Il 29 novembre Giuseppe Tornatore era presente alla proiezione del suo capolavoro ‚Nuovo Cinema Paradiso, film girato nel lontano 1988. È stato il primo regista a non seguire l’abituale procedura di presentare l’ultima produzione. Il perché lo spiega al pubblico."Il film mi aveva fatto vivere tutte le esperienze, tutte le possibilità che un regista ha nella sua vita. Dopo tutti questi anni mi aspettavo qualche ruga del film ma invece non è così. Ho sempre tante soddisfazioni. Tesi sul film di studenti italiani e stranieri. È un film che è stato molto amato all’estero e ancora oggi è come se fosse uscito adesso. Ha toccato dei nervi scoperti, argomenti che riguardano generazioni e generazioni. Nel giro di 25 anni il mondo è abitato da folle di Totò (il protagonista del film). È un monumento alla nostalgia. L’amore per la Sicilia è più grande da lontano che quando sei lì. La memoria distilla l’impianto dei ricordi, ti fa dimenticare le cose dolorose. Quando resti lì gli aspetti conflittuali ritornano vivi." Siamo d’accordo anche noi. È sempre un piacere rivedere ‚Nuovo Cinema Paradiso‘. Con questo film Tornatore è diventato famoso, ha colto quel periodo particolare in cui il cinema era una finestra aperta sulla vita. Quando i cinema erano ancora importanti. Il cinema, i paesani. Era un momento di goduria, era uscire dalla quotidianità, dalle difficoltà del dopoguerra. Tempi più belli nel ricordo perché facciamo dei paragoni, veniamo proiettati in un periodo in cui tutti erano ottimisti perché tutto doveva ancora accadere. Momenti pieni di speranze. E le sensazioni che dà questo film sono quelle di riportarti a quell’epoca. La luce, il prete e i tagli sui baci, l’atmosfera, il fumo della sala, si ha la sensazione di respirarne gli odori. A questo punto mi piace principiare l’intervista con un ricordo personale. Qualche anno fa ero a Cortona, in Toscana, e con sorpresa vidi il nome Tornatore davanti al museo principale. Si trattava di una mostra fotografica. Foto di una bellezza incredibile. Ogni foto era un racconto. Tutti i particolari costruiti con una bravura superba. Era una ispezione all’interno di un Paese. Era un’analisi in profondità, oltre un ambiente. Era un modo di vivere.
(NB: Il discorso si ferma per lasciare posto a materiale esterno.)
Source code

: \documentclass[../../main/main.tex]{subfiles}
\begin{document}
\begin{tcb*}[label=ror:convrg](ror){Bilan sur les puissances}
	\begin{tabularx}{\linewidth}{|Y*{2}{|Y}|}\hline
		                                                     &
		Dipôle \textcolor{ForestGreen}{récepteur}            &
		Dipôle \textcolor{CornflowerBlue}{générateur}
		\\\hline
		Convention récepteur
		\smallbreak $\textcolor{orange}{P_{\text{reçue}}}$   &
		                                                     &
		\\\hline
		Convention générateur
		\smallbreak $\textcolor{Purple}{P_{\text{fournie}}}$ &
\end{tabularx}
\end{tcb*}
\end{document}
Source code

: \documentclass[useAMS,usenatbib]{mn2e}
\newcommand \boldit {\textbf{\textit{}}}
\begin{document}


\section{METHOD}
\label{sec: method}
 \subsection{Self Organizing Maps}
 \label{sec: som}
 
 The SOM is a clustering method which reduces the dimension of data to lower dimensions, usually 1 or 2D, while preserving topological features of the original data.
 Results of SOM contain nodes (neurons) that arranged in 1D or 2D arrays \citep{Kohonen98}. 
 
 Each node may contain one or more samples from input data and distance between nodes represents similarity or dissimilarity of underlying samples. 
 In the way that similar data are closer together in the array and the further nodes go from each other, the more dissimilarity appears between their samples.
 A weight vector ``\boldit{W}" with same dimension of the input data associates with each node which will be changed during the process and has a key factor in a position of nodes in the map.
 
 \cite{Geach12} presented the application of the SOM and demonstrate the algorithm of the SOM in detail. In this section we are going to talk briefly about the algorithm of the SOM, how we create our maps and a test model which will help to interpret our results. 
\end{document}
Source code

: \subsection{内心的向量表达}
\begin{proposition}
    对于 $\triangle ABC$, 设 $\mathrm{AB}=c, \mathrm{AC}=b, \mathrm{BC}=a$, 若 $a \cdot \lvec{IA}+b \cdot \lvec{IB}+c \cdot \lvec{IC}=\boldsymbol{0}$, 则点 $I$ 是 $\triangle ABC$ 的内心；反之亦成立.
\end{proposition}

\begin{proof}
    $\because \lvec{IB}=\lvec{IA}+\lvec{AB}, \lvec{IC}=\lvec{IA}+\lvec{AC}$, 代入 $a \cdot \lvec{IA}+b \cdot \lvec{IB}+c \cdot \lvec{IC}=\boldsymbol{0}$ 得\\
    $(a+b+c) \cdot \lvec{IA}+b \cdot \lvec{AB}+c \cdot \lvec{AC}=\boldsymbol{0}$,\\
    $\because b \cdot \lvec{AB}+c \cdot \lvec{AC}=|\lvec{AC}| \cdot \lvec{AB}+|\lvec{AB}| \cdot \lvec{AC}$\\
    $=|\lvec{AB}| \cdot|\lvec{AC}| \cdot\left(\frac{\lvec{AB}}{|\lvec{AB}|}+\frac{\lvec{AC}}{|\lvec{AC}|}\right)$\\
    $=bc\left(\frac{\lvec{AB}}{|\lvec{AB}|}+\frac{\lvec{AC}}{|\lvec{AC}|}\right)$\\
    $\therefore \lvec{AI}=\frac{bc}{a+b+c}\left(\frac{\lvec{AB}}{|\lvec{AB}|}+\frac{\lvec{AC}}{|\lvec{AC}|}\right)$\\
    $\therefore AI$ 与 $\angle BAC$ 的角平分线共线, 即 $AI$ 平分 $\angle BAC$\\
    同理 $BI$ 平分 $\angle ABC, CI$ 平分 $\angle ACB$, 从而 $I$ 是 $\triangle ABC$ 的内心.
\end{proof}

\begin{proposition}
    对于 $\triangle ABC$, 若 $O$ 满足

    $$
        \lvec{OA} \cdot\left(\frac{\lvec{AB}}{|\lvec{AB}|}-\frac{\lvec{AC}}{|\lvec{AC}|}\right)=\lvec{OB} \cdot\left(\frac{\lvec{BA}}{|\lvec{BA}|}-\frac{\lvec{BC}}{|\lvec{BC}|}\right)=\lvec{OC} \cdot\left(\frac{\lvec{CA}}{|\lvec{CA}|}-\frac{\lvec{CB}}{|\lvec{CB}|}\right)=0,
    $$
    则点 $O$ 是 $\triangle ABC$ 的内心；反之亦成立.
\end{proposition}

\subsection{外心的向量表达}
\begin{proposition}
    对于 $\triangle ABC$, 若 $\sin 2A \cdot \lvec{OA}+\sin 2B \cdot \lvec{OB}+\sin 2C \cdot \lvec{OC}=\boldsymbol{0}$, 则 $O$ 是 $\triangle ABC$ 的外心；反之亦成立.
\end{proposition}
Cosa significa per te la fotografia?

Era la mostra del mio reportage in Siberia. Per me la fotografia è importantissima. Io ho cominciato come fotografo da piccolo fino all’età di 26-27 anni. Poi il mestiere del cinema mi rubava troppo tempo, ma non l’ho mai abbandonata del tutto. Nel 1998, credo, avevo appena finito il film "La leggenda del pianista sull’Oceano". Uno dei dirigenti della SNAM, Alberto Meomartini, persona molto simpatica, molto colta e illuminata, mi chiamò e mi disse: "So che Lei faceva il fotografo. Le piacerebbe tornare a farlo?" "Volentieri", "Si tratterebbe di andare in Siberia a fotografare la vita di una cittadina nata pochi anni fa e che nel giro di pochi anni conta già 100 mila abitanti"(si tratta della cittadina di Novij Urengoi nella regione dello Yamal circondata da immensi giacimenti di gas). Mi incuriosì moltissimo e accettai e nacque quella mostra itinerante. È andata in giro un bel po‘." In sala poi, davanti al pubblico e riferendosi alla Sicilia, della fotografia dirà "Era una straordinaria scuola di regia. Studiavo la gente per ore, i loro movimenti. La fotografia mi ha influenzato dal punto di vista antropomorfico ed estetico. Quando provo una scena ho subito la sensazione di capire il bilanciamento, avverto subito cosa c’è di troppo, cosa manca. I miei collaboratori lo ritengono un ennesimo difetto.

Se tu non fossi diventato regista avresti avuto a che fare con la musica. Suoni uno strumento?

No. Non so leggere né scrivere la musica però l’amo molto. La so ascoltare. Ma probabilmente se non avessi fatto il cinema avrei continuato con la fotografia. Molto più verosimilmente. È importante la musica per un film? Secondo me sì. È molto importante. È uno degli elementi narrativi di un film che serve a rivelare e talvolta a celare il potenziale emotivo della storia, delle varie situazioni che si vanno avvicendando nel corso di ciò che si racconta. Mi piace il linguaggio del cinema perché è fatto della contaminazione di più codici espressivi diversi fra di loro: la luce, la pittura, la fotografia, la musica, la recitazione, la scrittura. C’è tutto. Questo mi ha sempre attratto molto del cinema.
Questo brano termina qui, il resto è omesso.